> What the exercise asks
Your answer should consist solely of the lines from the one containing "1. 세그먼트를 준비했으면" through the end of the entries below, duplicated exactly.

Recorded data:
▽

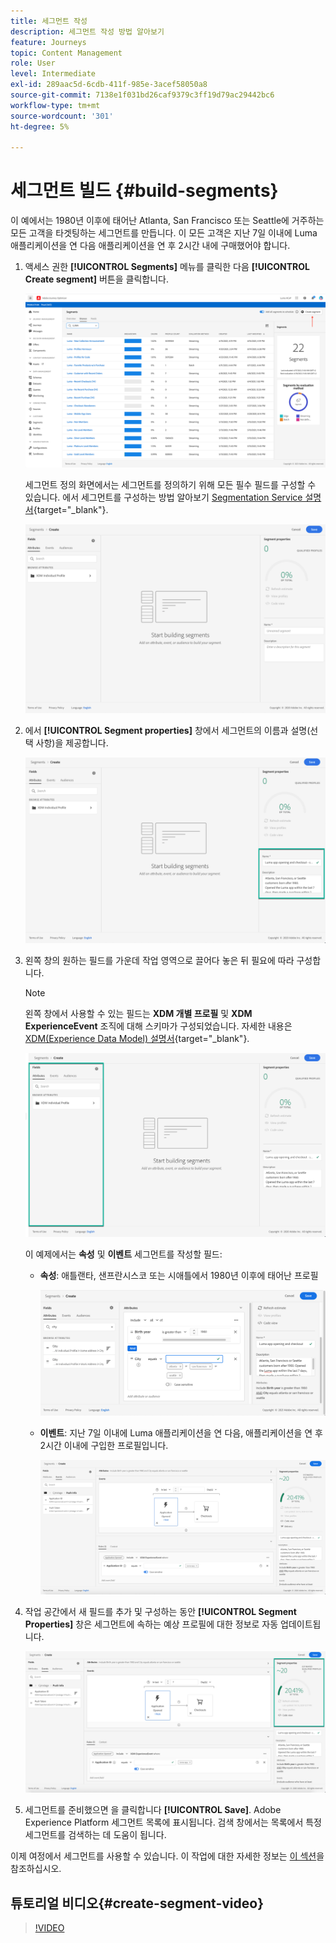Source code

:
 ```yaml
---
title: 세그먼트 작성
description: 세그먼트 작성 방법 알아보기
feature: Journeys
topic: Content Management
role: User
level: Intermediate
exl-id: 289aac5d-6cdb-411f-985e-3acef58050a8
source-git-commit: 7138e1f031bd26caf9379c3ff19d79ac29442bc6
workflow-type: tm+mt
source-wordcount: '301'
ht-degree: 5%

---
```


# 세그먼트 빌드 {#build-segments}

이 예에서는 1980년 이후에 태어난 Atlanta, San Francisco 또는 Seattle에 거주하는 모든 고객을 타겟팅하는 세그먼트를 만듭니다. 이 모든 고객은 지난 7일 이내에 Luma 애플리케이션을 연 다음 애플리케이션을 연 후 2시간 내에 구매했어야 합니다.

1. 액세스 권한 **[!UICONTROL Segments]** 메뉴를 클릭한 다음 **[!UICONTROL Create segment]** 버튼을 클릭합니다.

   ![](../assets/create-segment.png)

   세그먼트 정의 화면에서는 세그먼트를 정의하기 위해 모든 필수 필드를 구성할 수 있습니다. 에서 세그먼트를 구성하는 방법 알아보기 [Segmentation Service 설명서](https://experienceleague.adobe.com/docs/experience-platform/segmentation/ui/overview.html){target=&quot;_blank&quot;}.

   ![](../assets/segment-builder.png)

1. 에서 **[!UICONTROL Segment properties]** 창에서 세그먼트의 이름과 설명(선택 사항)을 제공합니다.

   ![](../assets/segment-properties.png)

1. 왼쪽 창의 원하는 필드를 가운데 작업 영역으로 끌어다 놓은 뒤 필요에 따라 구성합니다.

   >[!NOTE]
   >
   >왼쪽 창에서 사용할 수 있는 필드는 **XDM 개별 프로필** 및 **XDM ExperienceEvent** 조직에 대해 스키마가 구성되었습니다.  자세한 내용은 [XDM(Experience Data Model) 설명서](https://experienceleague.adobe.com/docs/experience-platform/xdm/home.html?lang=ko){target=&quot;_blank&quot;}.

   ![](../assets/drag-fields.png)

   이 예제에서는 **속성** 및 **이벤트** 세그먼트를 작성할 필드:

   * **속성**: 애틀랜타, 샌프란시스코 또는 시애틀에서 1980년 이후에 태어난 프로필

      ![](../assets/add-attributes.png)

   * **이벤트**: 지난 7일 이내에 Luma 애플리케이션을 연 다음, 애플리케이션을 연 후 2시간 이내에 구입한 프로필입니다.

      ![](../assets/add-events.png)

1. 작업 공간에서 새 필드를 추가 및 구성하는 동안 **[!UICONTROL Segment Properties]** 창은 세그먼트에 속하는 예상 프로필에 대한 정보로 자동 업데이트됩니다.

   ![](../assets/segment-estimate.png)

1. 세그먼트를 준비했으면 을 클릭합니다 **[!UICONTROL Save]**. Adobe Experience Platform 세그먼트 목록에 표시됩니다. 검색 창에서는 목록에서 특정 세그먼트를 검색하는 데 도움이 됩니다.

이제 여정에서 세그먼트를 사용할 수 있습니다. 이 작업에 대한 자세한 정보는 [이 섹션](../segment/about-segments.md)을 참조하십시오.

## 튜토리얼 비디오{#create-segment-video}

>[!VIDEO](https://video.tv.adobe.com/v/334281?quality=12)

△

> Written answer
1. 세그먼트를 준비했으면 을 클릭합니다 **[!UICONTROL Save]**. Adobe Experience Platform 세그먼트 목록에 표시됩니다. 검색 창에서는 목록에서 특정 세그먼트를 검색하는 데 도움이 됩니다.

이제 여정에서 세그먼트를 사용할 수 있습니다. 이 작업에 대한 자세한 정보는 [이 섹션](../segment/about-segments.md)을 참조하십시오.

## 튜토리얼 비디오{#create-segment-video}

>[!VIDEO](https://video.tv.adobe.com/v/334281?quality=12)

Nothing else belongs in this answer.